Under the Civil Practice Act (§§ 230, 231), when a court order was required for substituted service in all cases, courts permitted defective affidavits of service to be later corrected (Lehman v Mariano, 285 App Div 824; Air Conditioning Training Corp. v Pirrote, 270 App Div 391) and deficiencies in the process server’s affidavit as to the efforts made to gain admittance to defendant’s residence to be supplied by postservice supplemental proof (Merchandise Nat. Bank of Chicago v Lister, 7 Misc 2d 106; cf. Haswell v Lincks, 87 NY 637). There is no reason to apply a different rule here.
In view of the conceded fact that defendant was not available for personal service, it cannot be questioned that the requirement of the statute (i.e., that personal service could not be made with due diligence) was in fact met. As stated by the First Department in Air Conditioning Training Corp. v Pirrote (supra, p 393): “There is * * * a difference between service and proof of service. One is a fact of which the other is the evidence. It is the fact of proper service which confers jurisdiction * * * The deficiency in the proof may be supplied.” (See Merchandise Nat.

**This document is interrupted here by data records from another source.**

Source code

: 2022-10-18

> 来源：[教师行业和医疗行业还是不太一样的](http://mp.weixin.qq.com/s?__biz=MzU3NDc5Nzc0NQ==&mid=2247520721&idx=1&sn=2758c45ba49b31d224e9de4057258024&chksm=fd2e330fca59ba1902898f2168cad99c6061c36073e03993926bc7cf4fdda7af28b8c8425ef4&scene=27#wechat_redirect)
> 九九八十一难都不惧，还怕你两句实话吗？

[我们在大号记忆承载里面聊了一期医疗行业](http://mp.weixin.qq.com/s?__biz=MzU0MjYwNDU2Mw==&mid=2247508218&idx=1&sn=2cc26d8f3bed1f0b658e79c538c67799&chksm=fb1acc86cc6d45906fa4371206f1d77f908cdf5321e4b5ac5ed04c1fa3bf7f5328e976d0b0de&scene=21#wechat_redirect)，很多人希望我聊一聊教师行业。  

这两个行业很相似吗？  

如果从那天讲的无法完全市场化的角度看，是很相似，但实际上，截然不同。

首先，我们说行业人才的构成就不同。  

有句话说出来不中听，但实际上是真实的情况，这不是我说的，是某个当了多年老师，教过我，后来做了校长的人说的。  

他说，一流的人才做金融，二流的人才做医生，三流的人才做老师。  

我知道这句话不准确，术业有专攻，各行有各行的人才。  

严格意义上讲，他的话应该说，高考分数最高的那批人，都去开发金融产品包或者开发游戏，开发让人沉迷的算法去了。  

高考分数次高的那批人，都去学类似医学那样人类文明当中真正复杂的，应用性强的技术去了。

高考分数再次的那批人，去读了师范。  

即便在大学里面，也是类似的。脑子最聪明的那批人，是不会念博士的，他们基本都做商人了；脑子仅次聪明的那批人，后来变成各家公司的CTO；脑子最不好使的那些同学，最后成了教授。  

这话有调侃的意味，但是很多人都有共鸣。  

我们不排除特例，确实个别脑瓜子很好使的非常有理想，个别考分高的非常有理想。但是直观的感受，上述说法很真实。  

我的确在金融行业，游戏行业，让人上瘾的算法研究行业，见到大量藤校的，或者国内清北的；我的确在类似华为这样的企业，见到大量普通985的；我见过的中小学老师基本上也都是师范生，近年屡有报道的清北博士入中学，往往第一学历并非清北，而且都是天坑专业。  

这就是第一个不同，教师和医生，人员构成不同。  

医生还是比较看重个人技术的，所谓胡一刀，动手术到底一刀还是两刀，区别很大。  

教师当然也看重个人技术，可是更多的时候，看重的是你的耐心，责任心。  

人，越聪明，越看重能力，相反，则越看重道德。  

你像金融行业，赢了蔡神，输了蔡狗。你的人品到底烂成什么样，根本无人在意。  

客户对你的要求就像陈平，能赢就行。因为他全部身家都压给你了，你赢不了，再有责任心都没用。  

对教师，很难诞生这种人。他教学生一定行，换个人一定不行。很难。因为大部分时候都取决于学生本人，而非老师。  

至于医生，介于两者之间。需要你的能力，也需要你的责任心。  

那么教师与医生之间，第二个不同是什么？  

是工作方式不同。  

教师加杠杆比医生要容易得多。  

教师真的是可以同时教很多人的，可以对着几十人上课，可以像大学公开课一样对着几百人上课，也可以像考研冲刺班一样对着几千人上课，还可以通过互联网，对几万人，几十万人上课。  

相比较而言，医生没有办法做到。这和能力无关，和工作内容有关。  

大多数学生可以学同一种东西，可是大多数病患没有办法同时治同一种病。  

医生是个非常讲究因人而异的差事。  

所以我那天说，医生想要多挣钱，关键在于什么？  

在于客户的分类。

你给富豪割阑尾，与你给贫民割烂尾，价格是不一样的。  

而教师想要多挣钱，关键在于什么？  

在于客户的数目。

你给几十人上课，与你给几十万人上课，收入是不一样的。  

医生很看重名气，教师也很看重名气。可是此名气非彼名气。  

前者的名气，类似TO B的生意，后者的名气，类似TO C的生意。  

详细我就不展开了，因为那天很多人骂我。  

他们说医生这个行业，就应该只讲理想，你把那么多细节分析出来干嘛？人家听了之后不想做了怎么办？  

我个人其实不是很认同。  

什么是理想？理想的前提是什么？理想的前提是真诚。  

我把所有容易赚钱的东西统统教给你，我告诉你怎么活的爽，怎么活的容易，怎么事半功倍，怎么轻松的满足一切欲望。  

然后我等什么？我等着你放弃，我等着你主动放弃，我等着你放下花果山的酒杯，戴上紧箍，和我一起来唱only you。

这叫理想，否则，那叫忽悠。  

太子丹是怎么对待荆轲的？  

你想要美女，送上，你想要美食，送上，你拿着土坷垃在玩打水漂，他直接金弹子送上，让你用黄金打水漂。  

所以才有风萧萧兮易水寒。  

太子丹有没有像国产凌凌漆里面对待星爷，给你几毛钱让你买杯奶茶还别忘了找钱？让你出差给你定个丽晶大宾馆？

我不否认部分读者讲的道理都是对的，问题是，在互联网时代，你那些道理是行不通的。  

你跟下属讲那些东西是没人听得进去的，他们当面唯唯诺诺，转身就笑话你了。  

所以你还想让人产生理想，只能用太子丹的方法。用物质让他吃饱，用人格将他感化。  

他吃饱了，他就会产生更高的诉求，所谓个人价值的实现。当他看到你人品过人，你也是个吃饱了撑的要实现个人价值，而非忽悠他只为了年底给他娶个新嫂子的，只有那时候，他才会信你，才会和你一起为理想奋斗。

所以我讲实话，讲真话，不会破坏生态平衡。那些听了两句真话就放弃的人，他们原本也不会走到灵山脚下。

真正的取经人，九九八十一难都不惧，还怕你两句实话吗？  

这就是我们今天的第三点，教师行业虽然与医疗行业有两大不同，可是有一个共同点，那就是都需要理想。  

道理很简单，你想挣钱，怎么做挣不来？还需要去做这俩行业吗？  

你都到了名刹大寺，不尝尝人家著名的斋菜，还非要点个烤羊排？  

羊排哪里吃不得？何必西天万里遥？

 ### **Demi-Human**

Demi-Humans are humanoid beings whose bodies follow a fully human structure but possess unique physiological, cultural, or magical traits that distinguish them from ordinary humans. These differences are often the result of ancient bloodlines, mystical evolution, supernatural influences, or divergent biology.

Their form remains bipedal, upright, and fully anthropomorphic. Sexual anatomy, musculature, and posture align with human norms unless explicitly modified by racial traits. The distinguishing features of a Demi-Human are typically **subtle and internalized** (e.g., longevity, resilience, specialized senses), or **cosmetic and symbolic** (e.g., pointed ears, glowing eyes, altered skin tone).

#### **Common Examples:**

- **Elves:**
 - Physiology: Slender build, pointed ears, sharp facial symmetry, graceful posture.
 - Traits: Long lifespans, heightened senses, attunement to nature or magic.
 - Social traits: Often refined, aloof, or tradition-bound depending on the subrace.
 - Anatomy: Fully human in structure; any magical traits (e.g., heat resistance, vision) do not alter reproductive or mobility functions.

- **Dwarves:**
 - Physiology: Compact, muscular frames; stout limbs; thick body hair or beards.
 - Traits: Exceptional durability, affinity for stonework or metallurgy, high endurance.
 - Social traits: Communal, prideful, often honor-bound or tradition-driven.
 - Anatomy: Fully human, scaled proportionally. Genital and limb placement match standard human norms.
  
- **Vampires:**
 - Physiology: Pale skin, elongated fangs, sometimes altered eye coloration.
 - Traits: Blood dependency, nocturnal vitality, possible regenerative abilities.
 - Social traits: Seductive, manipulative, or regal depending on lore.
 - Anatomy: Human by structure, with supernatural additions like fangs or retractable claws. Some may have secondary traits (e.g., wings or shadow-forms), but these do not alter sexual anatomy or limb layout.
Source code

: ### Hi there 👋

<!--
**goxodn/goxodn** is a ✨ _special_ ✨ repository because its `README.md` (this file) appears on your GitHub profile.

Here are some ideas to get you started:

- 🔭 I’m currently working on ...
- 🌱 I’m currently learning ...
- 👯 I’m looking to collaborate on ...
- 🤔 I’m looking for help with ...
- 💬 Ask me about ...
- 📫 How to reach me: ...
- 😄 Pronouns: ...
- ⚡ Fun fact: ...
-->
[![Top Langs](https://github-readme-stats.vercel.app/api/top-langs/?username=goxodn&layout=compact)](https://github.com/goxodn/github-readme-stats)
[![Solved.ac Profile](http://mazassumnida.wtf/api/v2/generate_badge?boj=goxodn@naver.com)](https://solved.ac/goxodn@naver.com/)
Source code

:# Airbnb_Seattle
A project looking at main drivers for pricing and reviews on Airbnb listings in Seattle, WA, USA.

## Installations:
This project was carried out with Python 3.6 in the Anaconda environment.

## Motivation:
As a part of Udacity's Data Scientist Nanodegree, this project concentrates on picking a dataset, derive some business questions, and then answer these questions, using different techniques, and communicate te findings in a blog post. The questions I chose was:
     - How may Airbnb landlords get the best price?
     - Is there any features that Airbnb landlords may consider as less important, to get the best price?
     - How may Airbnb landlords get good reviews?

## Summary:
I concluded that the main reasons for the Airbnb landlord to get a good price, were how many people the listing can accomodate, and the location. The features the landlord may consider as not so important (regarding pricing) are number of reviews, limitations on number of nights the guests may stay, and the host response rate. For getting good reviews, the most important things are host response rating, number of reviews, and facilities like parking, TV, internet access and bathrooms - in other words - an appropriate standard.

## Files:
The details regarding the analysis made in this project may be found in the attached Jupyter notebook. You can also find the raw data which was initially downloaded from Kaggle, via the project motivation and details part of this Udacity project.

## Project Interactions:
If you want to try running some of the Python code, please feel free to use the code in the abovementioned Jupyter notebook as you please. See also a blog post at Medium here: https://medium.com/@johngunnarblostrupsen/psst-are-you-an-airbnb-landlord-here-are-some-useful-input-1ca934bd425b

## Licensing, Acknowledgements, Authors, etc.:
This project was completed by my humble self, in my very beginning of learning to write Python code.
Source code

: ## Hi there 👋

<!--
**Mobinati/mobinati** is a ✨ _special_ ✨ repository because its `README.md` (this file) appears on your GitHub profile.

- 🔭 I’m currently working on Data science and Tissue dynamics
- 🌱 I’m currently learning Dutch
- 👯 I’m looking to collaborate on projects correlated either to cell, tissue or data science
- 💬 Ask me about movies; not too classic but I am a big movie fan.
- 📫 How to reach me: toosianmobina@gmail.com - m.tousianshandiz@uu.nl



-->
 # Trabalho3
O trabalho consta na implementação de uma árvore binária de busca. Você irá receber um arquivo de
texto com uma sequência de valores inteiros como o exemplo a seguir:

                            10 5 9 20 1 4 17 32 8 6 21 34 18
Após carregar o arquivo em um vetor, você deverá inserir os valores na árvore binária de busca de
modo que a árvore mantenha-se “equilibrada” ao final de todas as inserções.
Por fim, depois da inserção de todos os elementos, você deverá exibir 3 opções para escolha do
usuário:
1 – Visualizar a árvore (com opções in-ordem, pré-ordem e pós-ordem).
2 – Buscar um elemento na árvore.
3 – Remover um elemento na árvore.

Bank of Chicago v Lister, supra, p 107, in which the court gave plaintiff an opportunity to supply additional proof of proper service where the process server, although he failed to allege in his affidavit compliance with section 231 of the Civil Practice Act, actually made a reasonable attempt to gain entry to defendant’s home.) Because service was made in compliance with the order on July 18, 1980 and necessity for the order unquestionably existed at that time, jurisdiction was obtained. The deficiency in the application for the original order was not a jurisdictional defect and was cured by subsequent proof.
*54Simons, Doerr and Moule, JJ., concur with Dillon, P. J.; Hancock, Jr., J., dissents and votes to affirm in a separate opinion.
Order reversed, with costs, order of substituted service vacated and application therefor denied.